Powered by Blogger.

Recent Comments

Archive for December 2021

Introduction

 

The performance of a software application is a non-functional requirement which indicates the responsiveness of the operations that it can perform. From user perspective, the responsiveness of the applications should be high and fast response times are demanded regardless of the location or the device that users are using.

A user's satisfaction with the application is influenced by the speed of the application. For web and mobile applications, the loading time for a page is a major factor in page abandonment. This is evident when we look at things such as a site's bounce and conversion rates.

Bounce rate:

 A bounce occurs when a user has just a single-page session on a site and leaves without visiting any of the other pages. The bounce rate, which is sometimes referred to as the exit rate, is the percentage of users who bounce: As you would expect, as page load times increase, so too does the bounce rate.

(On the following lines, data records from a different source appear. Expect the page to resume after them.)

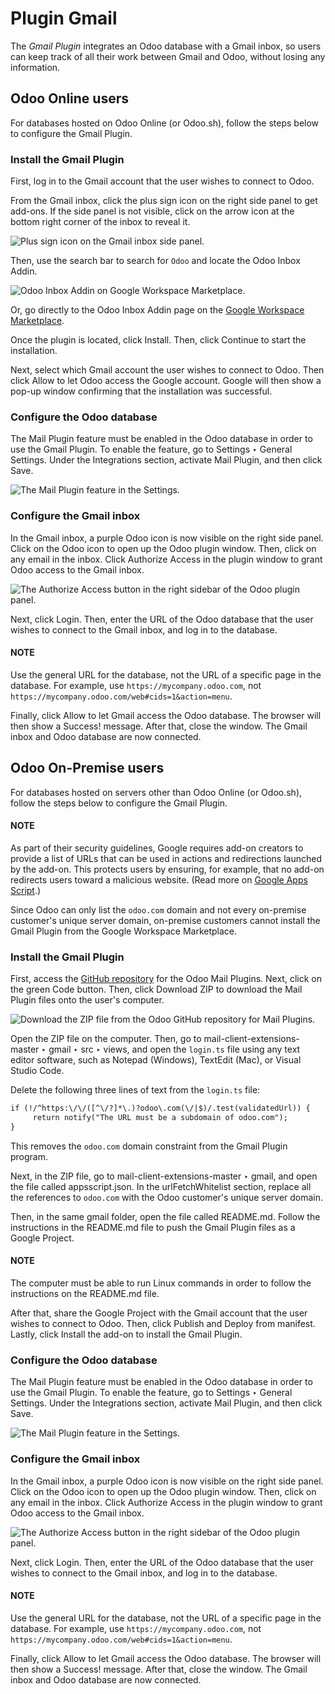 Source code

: # Plugin Gmail

The *Gmail Plugin* integrates an Odoo database with a Gmail inbox, so users can keep track of all
their work between Gmail and Odoo, without losing any information.

## Odoo Online users

For databases hosted on Odoo Online (or Odoo.sh), follow the steps below to configure the Gmail
Plugin.

### Install the Gmail Plugin

First, log in to the Gmail account that the user wishes to connect to Odoo.

From the Gmail inbox, click the plus sign icon on the right side panel to get add-ons. If the side
panel is not visible, click on the arrow icon at the bottom right corner of the inbox to reveal it.

![Plus sign icon on the Gmail inbox side panel.](../../../../_images/gmail-side-panel.png)

Then, use the search bar to search for `Odoo` and locate the Odoo Inbox Addin.

![Odoo Inbox Addin on Google Workspace Marketplace.](../../../../_images/google-workspace-marketplace.png)

Or, go directly to the Odoo Inbox Addin page on the [Google Workspace Marketplace](https://workspace.google.com/marketplace/app/odoo_inbox_addin/873497133275).

Once the plugin is located, click Install. Then, click Continue to start
the installation.

Next, select which Gmail account the user wishes to connect to Odoo. Then click Allow
to let Odoo access the Google account. Google will then show a pop-up window confirming that the
installation was successful.

### Configure the Odoo database

The Mail Plugin feature must be enabled in the Odoo database in order to use the Gmail
Plugin. To enable the feature, go to Settings ‣ General Settings. Under the
Integrations section, activate Mail Plugin, and then click
Save.

![The Mail Plugin feature in the Settings.](../../../../_images/mail-plugin-setting.png)

### Configure the Gmail inbox

In the Gmail inbox, a purple Odoo icon is now visible on the right side panel. Click on the Odoo
icon to open up the Odoo plugin window. Then, click on any email in the inbox. Click
Authorize Access in the plugin window to grant Odoo access to the Gmail inbox.

![The Authorize Access button in the right sidebar of the Odoo plugin panel.](../../../../_images/authorize-access.png)

Next, click Login. Then, enter the URL of the Odoo database that the user wishes to
connect to the Gmail inbox, and log in to the database.

#### NOTE
Use the general URL for the database, not the URL of a specific page in the database. For
example, use `https://mycompany.odoo.com`, not
`https://mycompany.odoo.com/web#cids=1&action=menu`.

Finally, click Allow to let Gmail access the Odoo database. The browser will then show
a Success! message. After that, close the window. The Gmail inbox and Odoo database are
now connected.

## Odoo On-Premise users

For databases hosted on servers other than Odoo Online (or Odoo.sh), follow the steps below to
configure the Gmail Plugin.

#### NOTE
As part of their security guidelines, Google requires add-on creators to provide a list of URLs
that can be used in actions and redirections launched by the add-on. This protects users by
ensuring, for example, that no add-on redirects users toward a malicious website. (Read more on
[Google Apps Script](https://developers.google.com/apps-script/manifest/allowlist-url).)

Since Odoo can only list the `odoo.com` domain and not every on-premise customer's unique server
domain, on-premise customers cannot install the Gmail Plugin from the Google Workspace
Marketplace.

### Install the Gmail Plugin

First, access the [GitHub repository](https://github.com/odoo/mail-client-extensions) for the
Odoo Mail Plugins. Next, click on the green Code button. Then, click
Download ZIP to download the Mail Plugin files onto the user's computer.

![Download the ZIP file from the Odoo GitHub repository for Mail Plugins.](../../../../_images/gh-download-zip.png)

Open the ZIP file on the computer. Then, go to mail-client-extensions-master ‣
gmail ‣ src ‣ views, and open the `login.ts` file using any text editor software,
such as Notepad (Windows), TextEdit (Mac), or Visual Studio Code.

Delete the following three lines of text from the `login.ts` file:

```default
if (!/^https:\/\/([^\/?]*\.)?odoo\.com(\/|$)/.test(validatedUrl)) {
     return notify("The URL must be a subdomain of odoo.com");
}
```

This removes the `odoo.com` domain constraint from the Gmail Plugin program.

Next, in the ZIP file, go to mail-client-extensions-master ‣ gmail, and open the
file called appsscript.json. In the urlFetchWhitelist section, replace all
the references to `odoo.com` with the Odoo customer's unique server domain.

Then, in the same gmail folder, open the file called README.md. Follow the
instructions in the README.md file to push the Gmail Plugin files as a Google Project.

#### NOTE
The computer must be able to run Linux commands in order to follow the instructions on the
README.md file.

After that, share the Google Project with the Gmail account that the user wishes to connect to Odoo.
Then, click Publish and Deploy from manifest. Lastly, click
Install the add-on to install the Gmail Plugin.

### Configure the Odoo database

The Mail Plugin feature must be enabled in the Odoo database in order to use the Gmail
Plugin. To enable the feature, go to Settings ‣ General Settings. Under the
Integrations section, activate Mail Plugin, and then click Save.

![The Mail Plugin feature in the Settings.](../../../../_images/mail-plugin-setting.png)

### Configure the Gmail inbox

In the Gmail inbox, a purple Odoo icon is now visible on the right side panel. Click on the Odoo
icon to open up the Odoo plugin window. Then, click on any email in the inbox. Click
Authorize Access in the plugin window to grant Odoo access to the Gmail inbox.

![The Authorize Access button in the right sidebar of the Odoo plugin panel.](../../../../_images/authorize-access.png)

Next, click Login. Then, enter the URL of the Odoo database that the user wishes to
connect to the Gmail inbox, and log in to the database.

#### NOTE
Use the general URL for the database, not the URL of a specific page in the database. For
example, use `https://mycompany.odoo.com`, not
`https://mycompany.odoo.com/web#cids=1&action=menu`.

Finally, click Allow to let Gmail access the Odoo database. The browser will then show
a Success! message. After that, close the window. The Gmail inbox and Odoo database are
now connected.
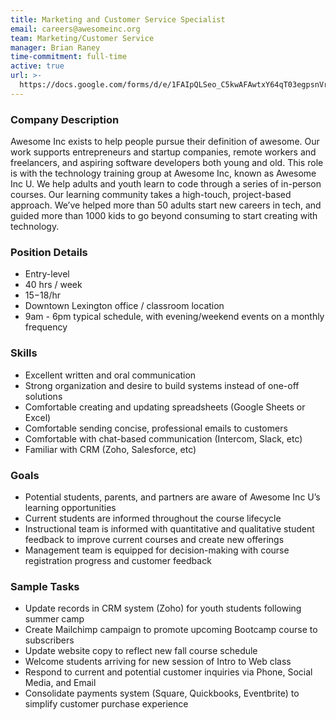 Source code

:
 ```yaml
---
title: Marketing and Customer Service Specialist
email: careers@awesomeinc.org
team: Marketing/Customer Service
manager: Brian Raney
time-commitment: full-time
active: true
url: >-
  https://docs.google.com/forms/d/e/1FAIpQLSeo_C5kwAFAwtxY64qT03egpsnVrwjGc-5UNezZ4HLwQj5SGA/viewform?usp=pp_url&entry.986034689=Awesome+Inc+U+Marketing+and+Customer+Service+Specialist
---
```

### Company Description 

Awesome Inc exists to help people pursue their definition of awesome. Our work supports entrepreneurs and startup companies, remote workers and freelancers, and aspiring software developers both young and old. This role is with the technology training group at Awesome Inc, known as Awesome Inc U. We help adults and youth learn to code through a series of in-person courses. Our learning community takes a high-touch, project-based approach. We’ve helped more than 50 adults start new careers in tech, and guided more than 1000 kids to go beyond consuming to start creating with technology.

### Position Details

* Entry-level
* 40 hrs / week 
* $15-$18/hr
* Downtown Lexington office / classroom location
* 9am - 6pm typical schedule, with evening/weekend events on a monthly frequency

### Skills

* Excellent written and oral communication
* Strong organization and desire to build systems instead of one-off solutions
* Comfortable creating and updating spreadsheets (Google Sheets or Excel)
* Comfortable sending concise, professional emails to customers
* Comfortable with chat-based communication (Intercom, Slack, etc)
* Familiar with CRM (Zoho, Salesforce, etc)

### Goals

* Potential students, parents, and partners are aware of Awesome Inc U’s learning opportunities
* Current students are informed throughout the course lifecycle
* Instructional team is informed with quantitative and qualitative student feedback to improve current courses and create new offerings
* Management team is equipped for decision-making with course registration progress and customer feedback

### Sample Tasks

* Update records in CRM system (Zoho) for youth students following summer camp
* Create Mailchimp campaign to promote upcoming Bootcamp course to subscribers
* Update website copy to reflect new fall course schedule
* Welcome students arriving for new session of Intro to Web class
* Respond to current and potential customer inquiries via Phone, Social Media, and Email
* Consolidate payments system (Square, Quickbooks, Eventbrite) to simplify customer purchase experience

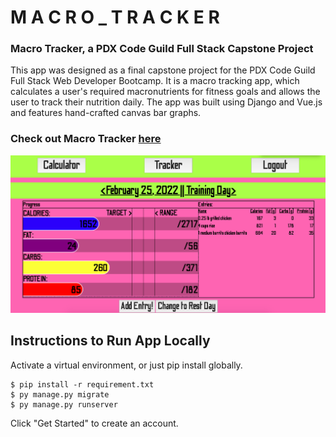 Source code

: # M A C R O _ T R A C K E R
### Macro Tracker, a PDX Code Guild Full Stack Capstone Project

This app was designed as a final capstone project for the PDX Code Guild Full Stack Web Developer Bootcamp.  It is a macro tracking app, which calculates a user's required macronutrients for fitness goals and allows the user to track their nutrition daily.  The app was built using Django and Vue.js and features hand-crafted canvas bar graphs.

### Check out Macro Tracker [here](https://pjz987.pythonanywhere.com)

![Macro Tracker](macro-tracker.png)

## Instructions to Run App Locally

Activate a virtual environment, or just pip install globally.
```
$ pip install -r requirement.txt
$ py manage.py migrate
$ py manage.py runserver
```

Click "Get Started" to create an account. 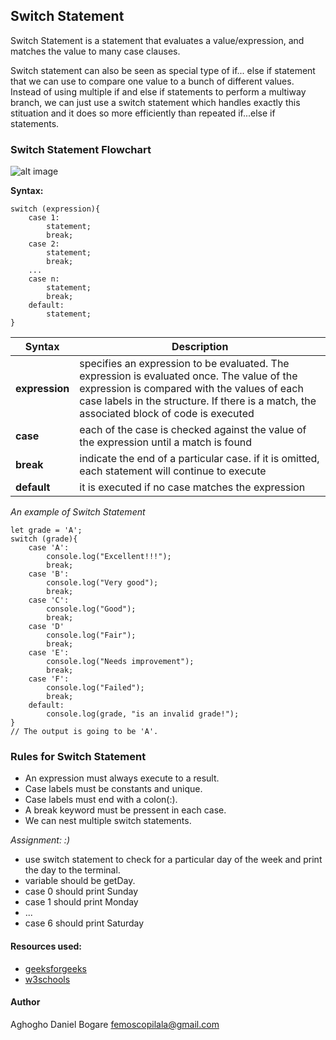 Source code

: ## Switch Statement
Switch Statement is a statement that evaluates a value/expression, and matches the value to many case clauses.

Switch statement can also be seen as special type of if... else if statement that we can use to compare one value to a bunch of different values.
Instead of using multiple if and else if statements to perform a multiway branch, we can just use a switch statement which handles exactly this stituation and it does so more efficiently than repeated if...else if statements.

### Switch Statement Flowchart
![alt image](https://media.geeksforgeeks.org/wp-content/uploads/switch.png)

**Syntax:**
```
switch (expression){
    case 1:
        statement;
        break;
    case 2:
        statement;
        break;
    ...
    case n:
        statement;
        break;
    default:
        statement;
}
```
| Syntax | Description |
| ----------- | ----------|
| **expression** | specifies an expression to be evaluated. The expression is evaluated once. The value of the expression is compared with the values of each case labels in the structure. If there is a match, the associated block of code is executed |
| **case** | each of the case is checked against the value of the expression until a match is found |
| **break** | indicate the end of a particular case. if it is omitted, each statement will continue to execute |
| **default** | it is executed if no case matches the expression | 

*An example of Switch Statement*
```
let grade = 'A';
switch (grade){
    case 'A':
        console.log("Excellent!!!");
        break;
    case 'B':
        console.log("Very good");
        break;
    case 'C':
        console.log("Good");
        break;
    case 'D'
        console.log("Fair");
        break;
    case 'E':
        console.log("Needs improvement");
        break;
    case 'F':
        console.log("Failed");
        break;
    default:
        console.log(grade, "is an invalid grade!");
}
// The output is going to be 'A'.
```
### Rules for Switch Statement
- An expression must always execute to a result.
- Case labels must be constants and unique.
- Case labels must end with a colon(:).
- A break keyword must be pressent in each case.
- We can nest multiple switch statements.

*Assignment: :)*
- use switch statement to check for a particular day of the week and print the day to the terminal.
- variable should be getDay.
- case 0 should print Sunday
- case 1 should print Monday
- ...
- case 6 should print Saturday

#### Resources used:
- [geeksforgeeks](https://www.geeksforgeeks.org/switch-case-in-javascript/)
- [w3schools](https://www.w3schools.com/js/js_switch.asp)

#### Author
Aghogho Daniel Bogare <femoscopilala@gmail.com>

Examples of actions that result in a bounce include the user closing the browser window/tab, clicking on a link to visit a different site, clicking the back button to leave the site, navigating to a different site by typing in a new URL or using a voice command, or having a session timeout occur.

Conversion rate:

 The conversion rate is the percentage of site visitors who ultimately take the desired conversion action. The desired conversion action depends on the purpose of the site, but a few examples of common ones include placing an order, registering for membership, downloading a software product, or subscribing to a newsletter.



Page speed affects search rankings:

 Page speed is a consideration in a site's mobile search ranking in Google search results. Currently, this criterion only affects pages with the slowest performance, but it shows the importance Google places on web page performance. 

Terminology:

1.Latency:

 Latency is the amount of time (or delay) it takes to send information from a source to a destination. Factors such as the type of network hardware being utilized, the connection type, the distance that must be traveled, and the amount of congestion on the network all affect latency.

 2.Throughput:

 Throughput is a measure of a number of work items per a particular time unit. In the context of application logic, throughput is how much processing can be done in a given amount of time. An example of throughput in this context would be the number of transactions that can be processed per second.

3.Bandwidth

Bandwidth is the maximum possible throughput for a particular logical or physical communication path. Like throughput, it is typically measured in terms of a bit rate, or the maximum number of bits that could be transferred in a given unit of time.

4.Processing time

Processing time is the length of time that it takes for a software system to process a particular request, without including any time where messages are traveling across the network (latency).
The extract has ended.